* Exercise input *
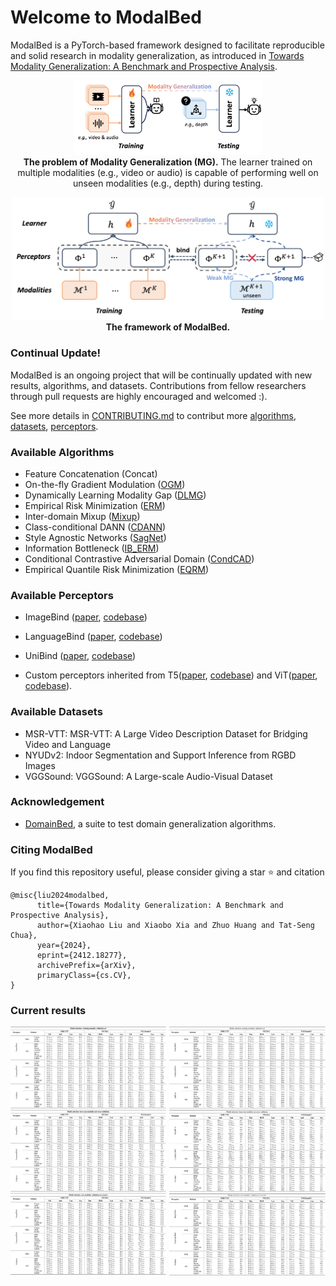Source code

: # Welcome to ModalBed

ModalBed is a PyTorch-based framework designed to facilitate reproducible and solid research in modality generalization, as introduced in [Towards Modality Generalization: A Benchmark and Prospective Analysis](https://arxiv.org/pdf/2412.18277).


<p align="center">
<img style="max-width:300px" src="img/MG_1.png" />
<br/>
<strong>The problem of Modality Generalization (MG).</strong> The learner trained on multiple modalities (e.g., video or audio) is capable of performing well on unseen modalities (e.g., depth) during testing. 
</p>

<p align="center">
<img style="max-width:500px" src="img/MG_2.png" />
<br/>
<strong>The framework of ModalBed.</strong>
</p>


### Continual Update!
ModalBed is an ongoing project that will be continually updated with new results, algorithms, and datasets. Contributions from fellow researchers through pull requests are highly encouraged and welcomed :).

See more details in [CONTRIBUTING.md](CONTRIBUTING.md) to contribut more [algorithms](modalbed/algorithms/README.md), [datasets](dataset/README.md), [perceptors](modal_encoder/README.md).


### Available Algorithms

- Feature Concatenation (Concat)
- On-the-fly Gradient Modulation ([OGM](https://openaccess.thecvf.com/content/CVPR2022/papers/Peng_Balanced_Multimodal_Learning_via_On-the-Fly_Gradient_Modulation_CVPR_2022_paper.pdf))
- Dynamically Learning Modality Gap ([DLMG](https://openreview.net/pdf?id=QbsPz0SnyV))
- Empirical Risk Minimization ([ERM](https://www.wiley.com/en-fr/Statistical+Learning+Theory-p-9780471030034))
- Inter-domain Mixup ([Mixup](https://arxiv.org/abs/2001.00677))
- Class-conditional DANN ([CDANN](https://openaccess.thecvf.com/content_ECCV_2018/papers/Ya_Li_Deep_Domain_Generalization_ECCV_2018_paper.pdf))
- Style Agnostic Networks ([SagNet](https://arxiv.org/abs/1910.11645))
- Information Bottleneck ([IB_ERM](https://arxiv.org/abs/2106.06607))
- Conditional Contrastive Adversarial Domain ([CondCAD](https://arxiv.org/abs/2201.00057))
- Empirical Quantile Risk Minimization ([EQRM](https://arxiv.org/abs/2207.09944))

### Available Perceptors

- ImageBind ([paper](https://facebookresearch.github.io/ImageBind/paper), [codebase](https://github.com/facebookresearch/ImageBind))
- LanguageBind ([paper](https://arxiv.org/abs/2310.01852), [codebase](https://github.com/PKU-YuanGroup/LanguageBind?tab=readme-ov-file))
- UniBind ([paper](https://openaccess.thecvf.com/content/CVPR2024/papers/Lyu_UniBind_LLM-Augmented_Unified_and_Balanced_Representation_Space_to_Bind_Them_CVPR_2024_paper.pdf), [codebase](https://github.com/QC-LY/UniBind))

- Custom perceptors inherited from T5([paper](https://arxiv.org/abs/1910.10683), [codebase](https://huggingface.co/google-t5/t5-small)) and ViT([paper](https://arxiv.org/abs/2010.11929), [codebase](https://huggingface.co/google/vit-base-patch16-224)).

### Available Datasets
- MSR-VTT: MSR-VTT: A Large Video Description Dataset for Bridging Video and Language
- NYUDv2: Indoor Segmentation and Support Inference from RGBD Images
- VGGSound: VGGSound: A Large-scale Audio-Visual Dataset

### Acknowledgement
- [DomainBed](https://github.com/facebookresearch/DomainBed), a suite to test domain generalization algorithms.

### Citing ModalBed
If you find this repository useful, please consider giving a star ⭐ and citation
```
@misc{liu2024modalbed,
      title={Towards Modality Generalization: A Benchmark and Prospective Analysis}, 
      author={Xiaohao Liu and Xiaobo Xia and Zhuo Huang and Tat-Seng Chua},
      year={2024},
      eprint={2412.18277},
      archivePrefix={arXiv},
      primaryClass={cs.CV},
}
```


### Current results

<p align="center"> 
<img width=250 height=400 src="img/weak.png" />
<img width=250 height=400 src="img/strong.png" />
</p>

* What is expected *
Check the data for the word "Available" and pull out the lines that have it.

* Exercise solution *
### Available Algorithms
### Available Perceptors
### Available Datasets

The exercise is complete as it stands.